Activity: Only these lines of the data below are wanted: the one with "tensor(0.7078, device='cuda:0', dtype=torch.float64)<br>", the one with "#### Epoch 31/99", and any lines between them, each repeated exactly.

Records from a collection
---------------

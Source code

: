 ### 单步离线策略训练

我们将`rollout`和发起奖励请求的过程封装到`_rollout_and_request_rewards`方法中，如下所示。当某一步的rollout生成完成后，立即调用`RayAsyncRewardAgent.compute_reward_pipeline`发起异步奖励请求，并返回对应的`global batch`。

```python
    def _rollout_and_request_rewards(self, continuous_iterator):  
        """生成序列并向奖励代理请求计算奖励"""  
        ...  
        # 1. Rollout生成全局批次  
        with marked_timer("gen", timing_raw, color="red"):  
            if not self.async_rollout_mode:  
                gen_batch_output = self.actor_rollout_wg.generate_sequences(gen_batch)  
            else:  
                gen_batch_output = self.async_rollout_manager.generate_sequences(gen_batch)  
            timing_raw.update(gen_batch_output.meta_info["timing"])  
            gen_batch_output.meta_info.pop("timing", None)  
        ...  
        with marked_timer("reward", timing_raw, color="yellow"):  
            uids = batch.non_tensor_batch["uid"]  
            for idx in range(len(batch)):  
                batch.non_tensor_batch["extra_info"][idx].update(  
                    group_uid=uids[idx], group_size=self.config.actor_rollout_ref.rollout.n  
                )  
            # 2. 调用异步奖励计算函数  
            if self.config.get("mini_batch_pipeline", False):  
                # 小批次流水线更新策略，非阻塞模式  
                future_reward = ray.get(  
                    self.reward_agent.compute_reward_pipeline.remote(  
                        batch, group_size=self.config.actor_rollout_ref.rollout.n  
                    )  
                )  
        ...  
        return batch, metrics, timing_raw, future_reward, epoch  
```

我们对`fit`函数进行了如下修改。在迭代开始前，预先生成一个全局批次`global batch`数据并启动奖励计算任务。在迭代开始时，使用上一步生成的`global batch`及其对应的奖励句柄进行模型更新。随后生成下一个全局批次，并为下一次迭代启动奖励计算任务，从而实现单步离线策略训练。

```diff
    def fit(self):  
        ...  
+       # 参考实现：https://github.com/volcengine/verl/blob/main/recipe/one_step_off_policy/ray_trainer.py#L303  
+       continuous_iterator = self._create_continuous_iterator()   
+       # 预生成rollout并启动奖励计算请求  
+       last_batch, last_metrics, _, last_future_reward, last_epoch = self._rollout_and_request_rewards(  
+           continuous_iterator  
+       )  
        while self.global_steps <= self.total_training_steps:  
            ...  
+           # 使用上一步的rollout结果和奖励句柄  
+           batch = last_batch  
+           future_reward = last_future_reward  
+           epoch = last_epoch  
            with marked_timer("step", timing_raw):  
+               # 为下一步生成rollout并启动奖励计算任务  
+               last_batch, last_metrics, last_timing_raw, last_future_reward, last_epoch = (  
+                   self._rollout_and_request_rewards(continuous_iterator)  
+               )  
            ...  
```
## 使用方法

---------------

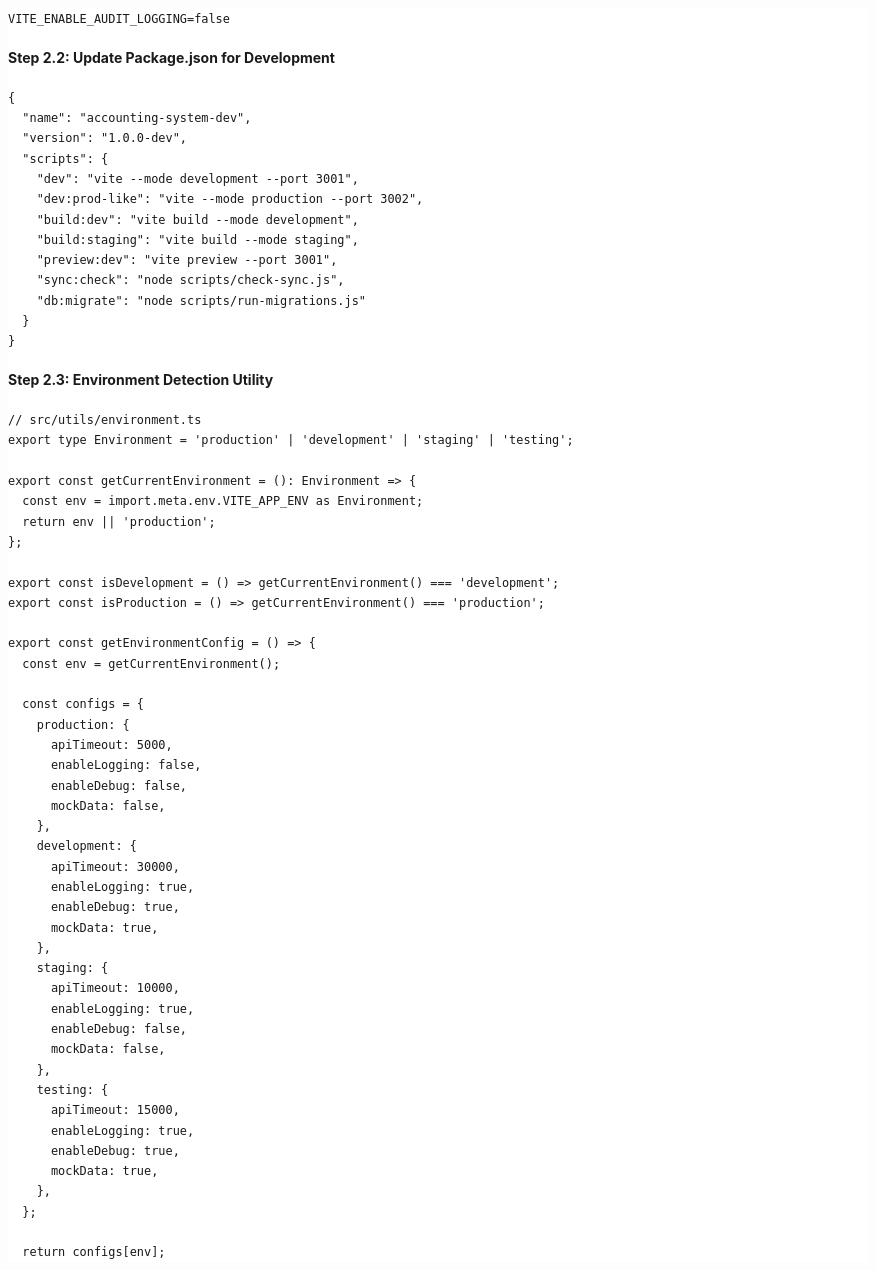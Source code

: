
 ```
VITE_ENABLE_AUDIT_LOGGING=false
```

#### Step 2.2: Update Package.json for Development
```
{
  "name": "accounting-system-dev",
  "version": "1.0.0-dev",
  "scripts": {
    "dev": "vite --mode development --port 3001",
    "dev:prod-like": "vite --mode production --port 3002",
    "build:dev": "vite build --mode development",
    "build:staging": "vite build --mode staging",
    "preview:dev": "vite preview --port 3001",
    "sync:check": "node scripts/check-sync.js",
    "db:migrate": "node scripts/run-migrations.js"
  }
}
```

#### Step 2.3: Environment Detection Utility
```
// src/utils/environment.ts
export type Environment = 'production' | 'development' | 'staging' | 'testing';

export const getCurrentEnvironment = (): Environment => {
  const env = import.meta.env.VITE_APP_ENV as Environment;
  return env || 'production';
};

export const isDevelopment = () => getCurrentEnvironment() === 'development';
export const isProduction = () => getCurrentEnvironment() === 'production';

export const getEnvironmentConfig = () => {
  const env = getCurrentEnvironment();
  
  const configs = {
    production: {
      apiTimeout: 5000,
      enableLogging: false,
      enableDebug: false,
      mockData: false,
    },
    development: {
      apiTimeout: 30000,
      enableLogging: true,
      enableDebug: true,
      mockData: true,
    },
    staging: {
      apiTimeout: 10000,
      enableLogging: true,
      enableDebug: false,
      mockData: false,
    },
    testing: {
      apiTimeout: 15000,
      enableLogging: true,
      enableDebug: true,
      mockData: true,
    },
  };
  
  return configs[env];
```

---------------

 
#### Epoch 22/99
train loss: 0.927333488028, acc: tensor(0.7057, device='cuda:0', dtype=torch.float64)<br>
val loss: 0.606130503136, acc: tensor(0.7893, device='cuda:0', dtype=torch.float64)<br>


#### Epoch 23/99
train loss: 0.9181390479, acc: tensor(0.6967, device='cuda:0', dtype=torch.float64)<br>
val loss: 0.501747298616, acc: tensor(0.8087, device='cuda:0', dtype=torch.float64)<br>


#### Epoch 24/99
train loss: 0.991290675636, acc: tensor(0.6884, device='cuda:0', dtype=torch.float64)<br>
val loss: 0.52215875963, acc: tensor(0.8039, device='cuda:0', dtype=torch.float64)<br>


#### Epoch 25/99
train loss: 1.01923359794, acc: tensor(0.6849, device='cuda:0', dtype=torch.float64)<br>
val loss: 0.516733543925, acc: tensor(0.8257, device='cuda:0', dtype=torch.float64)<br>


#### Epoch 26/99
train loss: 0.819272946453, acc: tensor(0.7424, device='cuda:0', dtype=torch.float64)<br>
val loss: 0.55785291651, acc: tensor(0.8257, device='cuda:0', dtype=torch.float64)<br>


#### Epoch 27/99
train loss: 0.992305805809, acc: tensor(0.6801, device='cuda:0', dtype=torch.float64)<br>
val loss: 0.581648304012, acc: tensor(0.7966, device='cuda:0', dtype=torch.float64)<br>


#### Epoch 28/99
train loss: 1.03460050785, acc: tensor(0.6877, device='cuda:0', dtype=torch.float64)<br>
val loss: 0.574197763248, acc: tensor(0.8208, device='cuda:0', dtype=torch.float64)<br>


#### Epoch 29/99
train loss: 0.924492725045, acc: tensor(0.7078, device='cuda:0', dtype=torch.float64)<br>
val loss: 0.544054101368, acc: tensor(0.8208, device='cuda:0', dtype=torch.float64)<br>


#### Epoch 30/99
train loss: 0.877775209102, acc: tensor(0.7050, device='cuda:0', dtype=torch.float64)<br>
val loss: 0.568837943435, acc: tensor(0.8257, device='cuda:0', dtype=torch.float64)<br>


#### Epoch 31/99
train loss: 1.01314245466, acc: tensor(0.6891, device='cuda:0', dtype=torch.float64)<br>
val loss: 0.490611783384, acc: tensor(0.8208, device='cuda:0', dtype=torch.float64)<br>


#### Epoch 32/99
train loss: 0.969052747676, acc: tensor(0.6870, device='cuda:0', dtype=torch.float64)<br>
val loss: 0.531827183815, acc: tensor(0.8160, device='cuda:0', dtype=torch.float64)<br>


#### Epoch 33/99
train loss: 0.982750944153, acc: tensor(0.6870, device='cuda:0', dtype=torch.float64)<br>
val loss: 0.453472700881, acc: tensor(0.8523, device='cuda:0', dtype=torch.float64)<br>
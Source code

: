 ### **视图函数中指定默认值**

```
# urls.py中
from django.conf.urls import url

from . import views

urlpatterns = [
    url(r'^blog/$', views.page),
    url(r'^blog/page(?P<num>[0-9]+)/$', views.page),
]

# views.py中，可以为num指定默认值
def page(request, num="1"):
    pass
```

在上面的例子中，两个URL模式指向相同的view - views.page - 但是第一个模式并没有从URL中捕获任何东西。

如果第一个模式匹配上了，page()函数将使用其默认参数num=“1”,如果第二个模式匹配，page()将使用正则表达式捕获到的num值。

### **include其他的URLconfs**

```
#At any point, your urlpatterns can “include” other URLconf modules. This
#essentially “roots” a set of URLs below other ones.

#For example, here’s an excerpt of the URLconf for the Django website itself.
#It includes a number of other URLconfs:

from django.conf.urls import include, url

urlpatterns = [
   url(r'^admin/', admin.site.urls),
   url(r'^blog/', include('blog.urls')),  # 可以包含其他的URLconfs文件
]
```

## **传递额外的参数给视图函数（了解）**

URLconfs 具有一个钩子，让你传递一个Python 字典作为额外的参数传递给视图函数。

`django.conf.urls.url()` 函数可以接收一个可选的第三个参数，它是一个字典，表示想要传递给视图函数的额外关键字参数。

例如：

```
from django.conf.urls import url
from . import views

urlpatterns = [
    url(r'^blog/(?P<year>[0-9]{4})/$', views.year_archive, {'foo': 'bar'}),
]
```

---------------

Solution to this task:
train loss: 0.924492725045, acc: tensor(0.7078, device='cuda:0', dtype=torch.float64)<br>
val loss: 0.544054101368, acc: tensor(0.8208, device='cuda:0', dtype=torch.float64)<br>


#### Epoch 30/99
train loss: 0.877775209102, acc: tensor(0.7050, device='cuda:0', dtype=torch.float64)<br>
val loss: 0.568837943435, acc: tensor(0.8257, device='cuda:0', dtype=torch.float64)<br>


#### Epoch 31/99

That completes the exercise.